[SUPPLIED DATA]

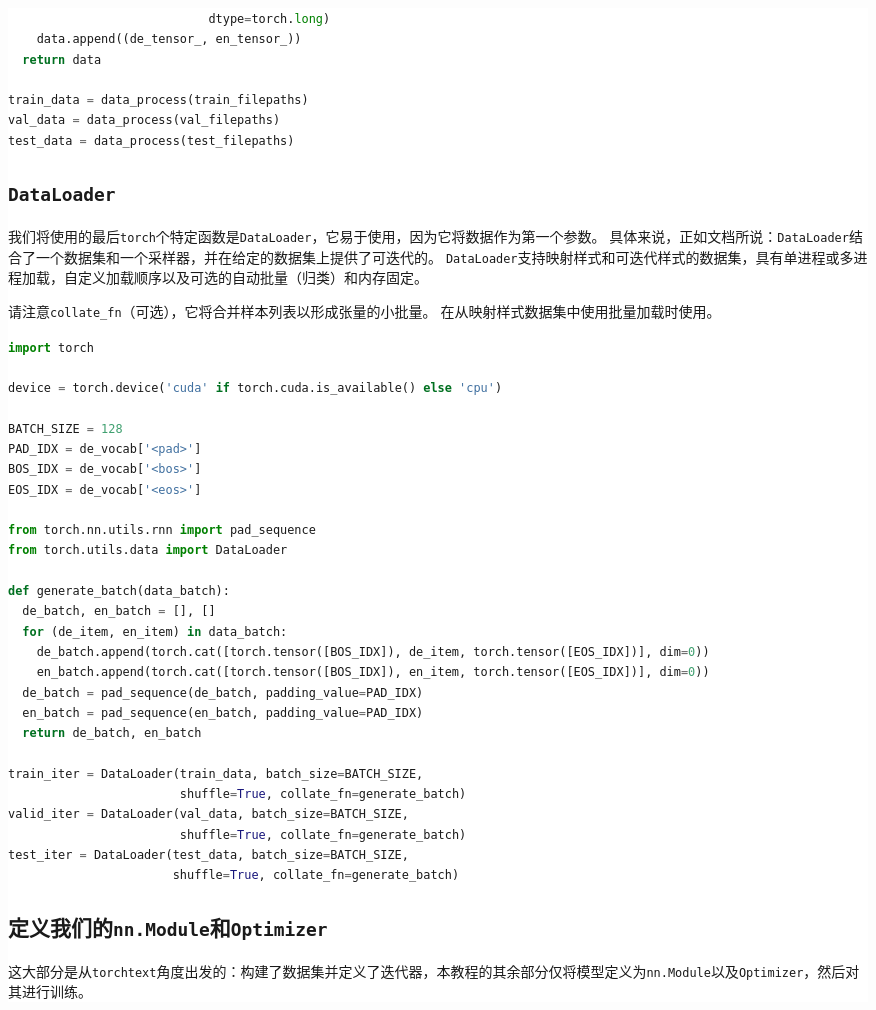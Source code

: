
 ```py
                            dtype=torch.long)
    data.append((de_tensor_, en_tensor_))
  return data

train_data = data_process(train_filepaths)
val_data = data_process(val_filepaths)
test_data = data_process(test_filepaths)

```

## `DataLoader`

我们将使用的最后`torch`个特定函数是`DataLoader`，它易于使用，因为它将数据作为第一个参数。 具体来说，正如文档所说：`DataLoader`结合了一个数据集和一个采样器，并在给定的数据集上提供了可迭代的。 `DataLoader`支持映射样式和可迭代样式的数据集，具有单进程或多进程加载，自定义加载顺序以及可选的自动批量（归类）和内存固定。

请注意`collate_fn`（可选），它将合并样本列表以形成张量的小批量。 在从映射样式数据集中使用批量加载时使用。

```py
import torch

device = torch.device('cuda' if torch.cuda.is_available() else 'cpu')

BATCH_SIZE = 128
PAD_IDX = de_vocab['<pad>']
BOS_IDX = de_vocab['<bos>']
EOS_IDX = de_vocab['<eos>']

from torch.nn.utils.rnn import pad_sequence
from torch.utils.data import DataLoader

def generate_batch(data_batch):
  de_batch, en_batch = [], []
  for (de_item, en_item) in data_batch:
    de_batch.append(torch.cat([torch.tensor([BOS_IDX]), de_item, torch.tensor([EOS_IDX])], dim=0))
    en_batch.append(torch.cat([torch.tensor([BOS_IDX]), en_item, torch.tensor([EOS_IDX])], dim=0))
  de_batch = pad_sequence(de_batch, padding_value=PAD_IDX)
  en_batch = pad_sequence(en_batch, padding_value=PAD_IDX)
  return de_batch, en_batch

train_iter = DataLoader(train_data, batch_size=BATCH_SIZE,
                        shuffle=True, collate_fn=generate_batch)
valid_iter = DataLoader(val_data, batch_size=BATCH_SIZE,
                        shuffle=True, collate_fn=generate_batch)
test_iter = DataLoader(test_data, batch_size=BATCH_SIZE,
                       shuffle=True, collate_fn=generate_batch)

```

## 定义我们的`nn.Module`和`Optimizer`

这大部分是从`torchtext`角度出发的：构建了数据集并定义了迭代器，本教程的其余部分仅将模型定义为`nn.Module`以及`Optimizer`，然后对其进行训练。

[/SUPPLIED DATA]

ACTIVITY -
Find the word "return" in the entries. Copy each line that holds it.

EXERCISE RESULT -
  return data
  return de_batch, en_batch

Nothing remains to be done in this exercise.